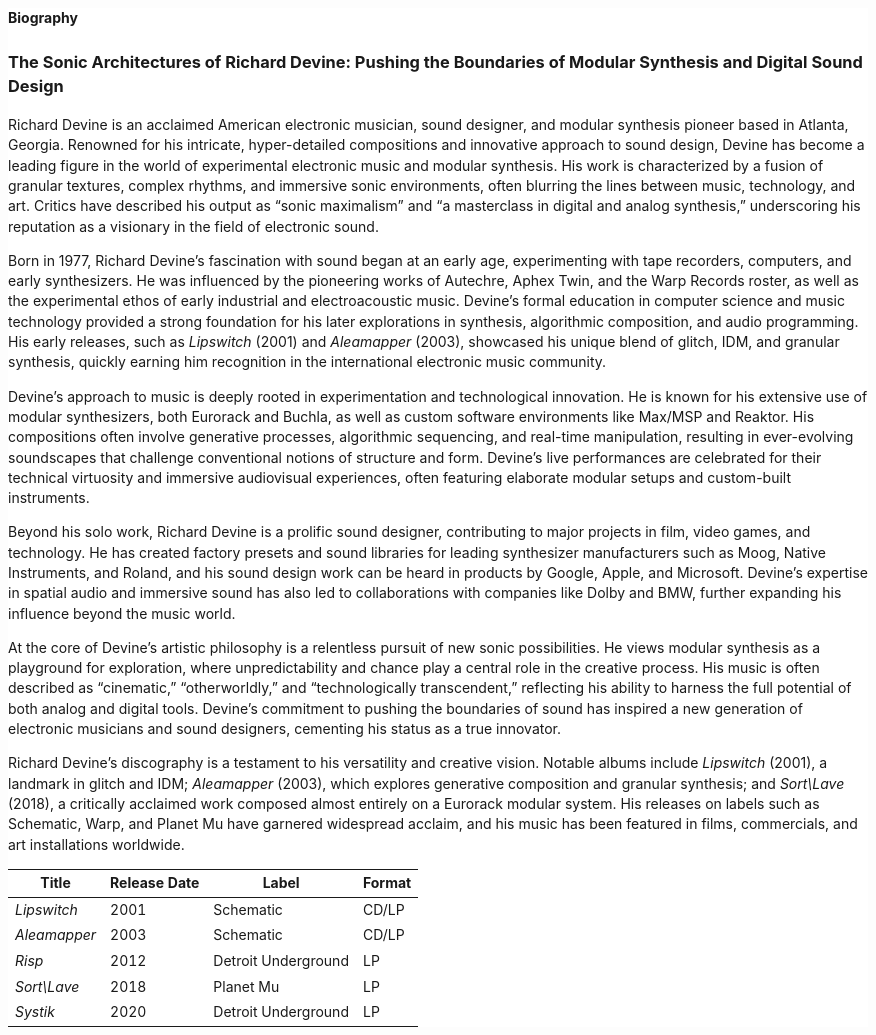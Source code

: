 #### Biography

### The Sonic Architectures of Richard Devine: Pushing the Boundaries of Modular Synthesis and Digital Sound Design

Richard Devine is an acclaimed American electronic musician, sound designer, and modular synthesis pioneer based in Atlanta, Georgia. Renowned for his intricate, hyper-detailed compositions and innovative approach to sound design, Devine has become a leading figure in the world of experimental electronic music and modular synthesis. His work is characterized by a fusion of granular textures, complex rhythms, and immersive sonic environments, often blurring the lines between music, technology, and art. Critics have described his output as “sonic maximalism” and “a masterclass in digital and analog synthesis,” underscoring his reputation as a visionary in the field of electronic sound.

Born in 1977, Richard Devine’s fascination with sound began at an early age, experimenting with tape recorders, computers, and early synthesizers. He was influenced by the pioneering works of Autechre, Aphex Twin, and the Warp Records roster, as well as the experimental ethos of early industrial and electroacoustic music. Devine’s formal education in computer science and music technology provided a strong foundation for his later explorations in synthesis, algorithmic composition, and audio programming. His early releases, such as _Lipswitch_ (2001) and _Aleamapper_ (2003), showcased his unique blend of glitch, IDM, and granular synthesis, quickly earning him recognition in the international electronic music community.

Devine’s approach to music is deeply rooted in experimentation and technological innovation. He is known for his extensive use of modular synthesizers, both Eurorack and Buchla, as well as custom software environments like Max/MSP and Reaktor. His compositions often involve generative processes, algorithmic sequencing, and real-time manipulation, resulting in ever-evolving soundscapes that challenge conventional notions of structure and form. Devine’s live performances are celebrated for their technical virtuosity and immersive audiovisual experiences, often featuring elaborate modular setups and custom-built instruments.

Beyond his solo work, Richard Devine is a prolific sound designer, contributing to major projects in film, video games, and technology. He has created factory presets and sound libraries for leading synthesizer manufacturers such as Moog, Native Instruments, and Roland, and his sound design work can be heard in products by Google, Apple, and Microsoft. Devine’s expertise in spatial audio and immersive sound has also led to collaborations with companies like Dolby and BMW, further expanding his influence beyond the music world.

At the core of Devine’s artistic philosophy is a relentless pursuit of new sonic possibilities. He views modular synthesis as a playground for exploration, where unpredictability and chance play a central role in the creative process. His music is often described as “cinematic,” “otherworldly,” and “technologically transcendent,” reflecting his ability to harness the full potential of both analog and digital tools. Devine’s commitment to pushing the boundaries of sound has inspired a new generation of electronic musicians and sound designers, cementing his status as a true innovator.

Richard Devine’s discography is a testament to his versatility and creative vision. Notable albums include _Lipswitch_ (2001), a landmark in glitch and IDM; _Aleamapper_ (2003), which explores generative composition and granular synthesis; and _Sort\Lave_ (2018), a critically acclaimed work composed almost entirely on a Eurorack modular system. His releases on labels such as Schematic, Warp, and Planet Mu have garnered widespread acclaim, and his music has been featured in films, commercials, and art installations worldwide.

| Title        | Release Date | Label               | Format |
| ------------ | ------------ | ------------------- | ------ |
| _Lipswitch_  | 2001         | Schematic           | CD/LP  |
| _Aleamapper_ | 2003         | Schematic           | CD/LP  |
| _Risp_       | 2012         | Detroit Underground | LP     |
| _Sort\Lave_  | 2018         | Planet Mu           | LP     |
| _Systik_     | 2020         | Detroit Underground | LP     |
--------
▶ Task directions: Would you return, unchanged, the lines from the one containing "Release Date |" through the end of the entries?

▶ Your solution:
| Title        | Release Date | Label               | Format |
| ------------ | ------------ | ------------------- | ------ |
| _Lipswitch_  | 2001         | Schematic           | CD/LP  |
| _Aleamapper_ | 2003         | Schematic           | CD/LP  |
| _Risp_       | 2012         | Detroit Underground | LP     |
| _Sort\Lave_  | 2018         | Planet Mu           | LP     |
| _Systik_     | 2020         | Detroit Underground | LP     |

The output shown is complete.